Why educate women - isn’t it a waste of resources?

By Stefan Töpfer on Apr 16, 2008

When my wife went to university in London in the eighties one of her professors was of the opinion that the education was wasted on women, since they would leave university, get married and have children. While nobody says these things anymore in public, we still seem to have the same mentality.

Today I travel around the world and speak with all kinds of people about micro-business, like home-business. Often the conversation includes the so called “skill shortage”, felt especially hard in Australia these days. When I question this alleged shortage, I’m always surprised about how little consideration is given to well skilled and educated parents - mainly women - sitting at home looking after the family.

After one of these conversations today, I was reminded of this professor and began wondering if he was right with his opinion in the final analysis?

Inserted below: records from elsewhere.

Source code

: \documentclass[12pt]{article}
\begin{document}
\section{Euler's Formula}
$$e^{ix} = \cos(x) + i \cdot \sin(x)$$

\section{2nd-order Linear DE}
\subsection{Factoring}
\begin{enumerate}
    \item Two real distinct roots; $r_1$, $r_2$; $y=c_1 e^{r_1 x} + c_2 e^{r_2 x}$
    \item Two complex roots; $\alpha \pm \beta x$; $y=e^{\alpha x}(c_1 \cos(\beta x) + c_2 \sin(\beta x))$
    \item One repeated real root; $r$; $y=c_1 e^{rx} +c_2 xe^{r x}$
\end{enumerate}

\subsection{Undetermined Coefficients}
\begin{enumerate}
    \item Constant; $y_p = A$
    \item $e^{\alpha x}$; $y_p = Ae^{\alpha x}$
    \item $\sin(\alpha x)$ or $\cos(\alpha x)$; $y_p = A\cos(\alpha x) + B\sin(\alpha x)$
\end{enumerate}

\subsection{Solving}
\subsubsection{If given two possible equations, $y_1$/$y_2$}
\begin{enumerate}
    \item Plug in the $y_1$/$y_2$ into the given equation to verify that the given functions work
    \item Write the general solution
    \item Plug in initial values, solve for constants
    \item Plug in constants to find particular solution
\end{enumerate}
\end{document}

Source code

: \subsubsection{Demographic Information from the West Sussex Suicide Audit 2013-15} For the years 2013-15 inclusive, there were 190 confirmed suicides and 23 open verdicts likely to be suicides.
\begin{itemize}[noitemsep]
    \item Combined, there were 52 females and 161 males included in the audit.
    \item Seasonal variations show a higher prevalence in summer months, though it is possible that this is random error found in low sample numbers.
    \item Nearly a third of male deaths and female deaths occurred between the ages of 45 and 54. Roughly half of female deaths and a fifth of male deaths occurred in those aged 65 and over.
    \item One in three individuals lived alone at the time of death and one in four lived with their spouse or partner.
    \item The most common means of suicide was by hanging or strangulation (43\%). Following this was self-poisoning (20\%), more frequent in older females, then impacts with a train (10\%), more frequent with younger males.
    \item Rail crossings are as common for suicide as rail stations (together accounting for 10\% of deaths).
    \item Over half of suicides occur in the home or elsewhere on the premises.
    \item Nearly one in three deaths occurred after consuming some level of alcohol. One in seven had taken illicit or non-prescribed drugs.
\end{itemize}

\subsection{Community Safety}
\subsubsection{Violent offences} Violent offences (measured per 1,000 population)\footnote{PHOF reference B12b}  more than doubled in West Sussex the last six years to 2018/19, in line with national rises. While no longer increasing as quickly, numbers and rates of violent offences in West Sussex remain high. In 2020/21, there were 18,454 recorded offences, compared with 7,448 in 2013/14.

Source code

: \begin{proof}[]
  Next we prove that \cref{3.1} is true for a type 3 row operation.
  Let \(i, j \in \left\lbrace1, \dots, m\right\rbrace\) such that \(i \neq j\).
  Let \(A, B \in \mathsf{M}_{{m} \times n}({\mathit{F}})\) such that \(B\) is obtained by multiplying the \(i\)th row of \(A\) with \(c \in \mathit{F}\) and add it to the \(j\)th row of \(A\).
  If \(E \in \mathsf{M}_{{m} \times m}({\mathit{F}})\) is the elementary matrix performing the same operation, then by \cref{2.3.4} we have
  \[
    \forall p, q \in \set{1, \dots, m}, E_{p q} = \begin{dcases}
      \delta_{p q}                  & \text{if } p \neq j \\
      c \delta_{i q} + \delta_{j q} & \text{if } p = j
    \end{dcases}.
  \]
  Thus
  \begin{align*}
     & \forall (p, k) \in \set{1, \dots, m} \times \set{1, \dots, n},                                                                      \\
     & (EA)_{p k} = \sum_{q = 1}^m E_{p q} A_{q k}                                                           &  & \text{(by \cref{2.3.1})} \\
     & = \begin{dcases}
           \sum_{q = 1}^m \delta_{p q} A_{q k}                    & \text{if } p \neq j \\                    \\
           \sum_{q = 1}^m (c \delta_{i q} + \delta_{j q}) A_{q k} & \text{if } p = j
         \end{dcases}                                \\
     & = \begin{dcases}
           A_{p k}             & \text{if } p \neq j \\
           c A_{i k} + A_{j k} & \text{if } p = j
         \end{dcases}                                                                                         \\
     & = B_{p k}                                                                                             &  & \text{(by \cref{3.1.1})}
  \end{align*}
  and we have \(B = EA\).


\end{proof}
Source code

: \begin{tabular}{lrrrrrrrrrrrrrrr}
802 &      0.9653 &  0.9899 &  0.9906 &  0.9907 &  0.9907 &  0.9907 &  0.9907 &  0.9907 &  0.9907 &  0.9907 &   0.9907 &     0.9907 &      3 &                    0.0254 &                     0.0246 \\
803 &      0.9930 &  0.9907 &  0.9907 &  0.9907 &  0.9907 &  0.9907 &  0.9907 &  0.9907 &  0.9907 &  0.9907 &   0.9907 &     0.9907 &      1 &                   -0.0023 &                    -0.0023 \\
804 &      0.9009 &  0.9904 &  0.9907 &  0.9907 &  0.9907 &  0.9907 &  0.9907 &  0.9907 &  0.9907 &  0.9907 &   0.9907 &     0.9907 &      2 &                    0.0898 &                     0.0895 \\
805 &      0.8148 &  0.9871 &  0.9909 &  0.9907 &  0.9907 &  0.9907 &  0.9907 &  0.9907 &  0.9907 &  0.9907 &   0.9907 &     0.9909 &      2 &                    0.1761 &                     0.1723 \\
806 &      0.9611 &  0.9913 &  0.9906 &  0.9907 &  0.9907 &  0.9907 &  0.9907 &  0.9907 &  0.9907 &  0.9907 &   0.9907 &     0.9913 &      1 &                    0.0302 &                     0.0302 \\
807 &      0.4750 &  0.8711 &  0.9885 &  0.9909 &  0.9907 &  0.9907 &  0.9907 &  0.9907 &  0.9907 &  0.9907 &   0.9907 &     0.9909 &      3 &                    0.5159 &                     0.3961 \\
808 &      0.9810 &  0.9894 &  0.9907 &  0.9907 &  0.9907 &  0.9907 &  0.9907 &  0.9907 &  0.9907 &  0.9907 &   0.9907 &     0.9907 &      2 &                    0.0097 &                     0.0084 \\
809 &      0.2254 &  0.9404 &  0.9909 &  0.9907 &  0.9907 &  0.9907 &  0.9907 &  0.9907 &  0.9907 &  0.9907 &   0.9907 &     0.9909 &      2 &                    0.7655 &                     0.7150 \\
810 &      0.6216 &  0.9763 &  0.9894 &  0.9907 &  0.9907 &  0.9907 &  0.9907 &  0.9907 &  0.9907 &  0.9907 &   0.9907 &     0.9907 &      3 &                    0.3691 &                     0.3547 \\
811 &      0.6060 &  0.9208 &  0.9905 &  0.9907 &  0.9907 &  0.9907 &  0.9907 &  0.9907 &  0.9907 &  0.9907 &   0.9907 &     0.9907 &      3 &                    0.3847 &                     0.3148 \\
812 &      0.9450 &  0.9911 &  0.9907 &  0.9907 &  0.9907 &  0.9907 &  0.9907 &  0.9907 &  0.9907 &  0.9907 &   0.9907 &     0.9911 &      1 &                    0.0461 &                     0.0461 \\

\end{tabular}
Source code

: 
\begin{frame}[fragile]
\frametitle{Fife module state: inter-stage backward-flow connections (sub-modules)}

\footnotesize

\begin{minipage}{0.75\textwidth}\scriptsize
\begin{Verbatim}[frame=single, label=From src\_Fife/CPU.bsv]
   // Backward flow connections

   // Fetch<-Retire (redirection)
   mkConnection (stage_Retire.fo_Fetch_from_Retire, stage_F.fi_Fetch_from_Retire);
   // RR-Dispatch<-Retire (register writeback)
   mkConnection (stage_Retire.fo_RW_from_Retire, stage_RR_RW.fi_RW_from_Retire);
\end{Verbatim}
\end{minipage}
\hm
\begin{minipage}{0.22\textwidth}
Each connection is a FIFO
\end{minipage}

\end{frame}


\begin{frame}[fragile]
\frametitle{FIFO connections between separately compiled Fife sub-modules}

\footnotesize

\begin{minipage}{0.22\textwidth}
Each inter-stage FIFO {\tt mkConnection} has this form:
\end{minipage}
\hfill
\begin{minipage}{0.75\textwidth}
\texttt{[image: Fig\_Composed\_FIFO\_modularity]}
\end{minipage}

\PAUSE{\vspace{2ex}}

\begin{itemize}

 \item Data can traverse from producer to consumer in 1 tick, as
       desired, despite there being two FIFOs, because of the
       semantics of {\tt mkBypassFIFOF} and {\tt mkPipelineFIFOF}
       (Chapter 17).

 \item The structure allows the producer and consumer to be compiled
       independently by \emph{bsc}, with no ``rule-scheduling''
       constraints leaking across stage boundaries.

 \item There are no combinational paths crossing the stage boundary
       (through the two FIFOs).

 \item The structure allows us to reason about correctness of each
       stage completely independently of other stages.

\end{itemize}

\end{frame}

Trivially, his assertion that educating women is a waste, is completely nonsensical, but the final result to the economy seems to suggest his analysis could be right. How else can it be explained that we ignore this massive “skills resource” sitting at home.

The technology we at WinWeb have developed allows for work from anywhere at anytime, others have done the same in other areas? Where is this “skill shortage”? The truth in my opinion is more the fact that we often block this remote working possibility from our minds, but why?

If you consider the skills potential of parents, if each parent would only contribute one hour on average per week to their learned professions. This would be a staggering number of man hours per week.

The benefits for the home working parent would be very tangible too. They could show a almost uninterrupted work history, stay in touch with their profession and would therefor find it much easier to get back into full-time employment after the kids have grown up.

To often my conversation partners look somewhat bewildered at my initial suggestion, but then often admit they had never thought about this possibility.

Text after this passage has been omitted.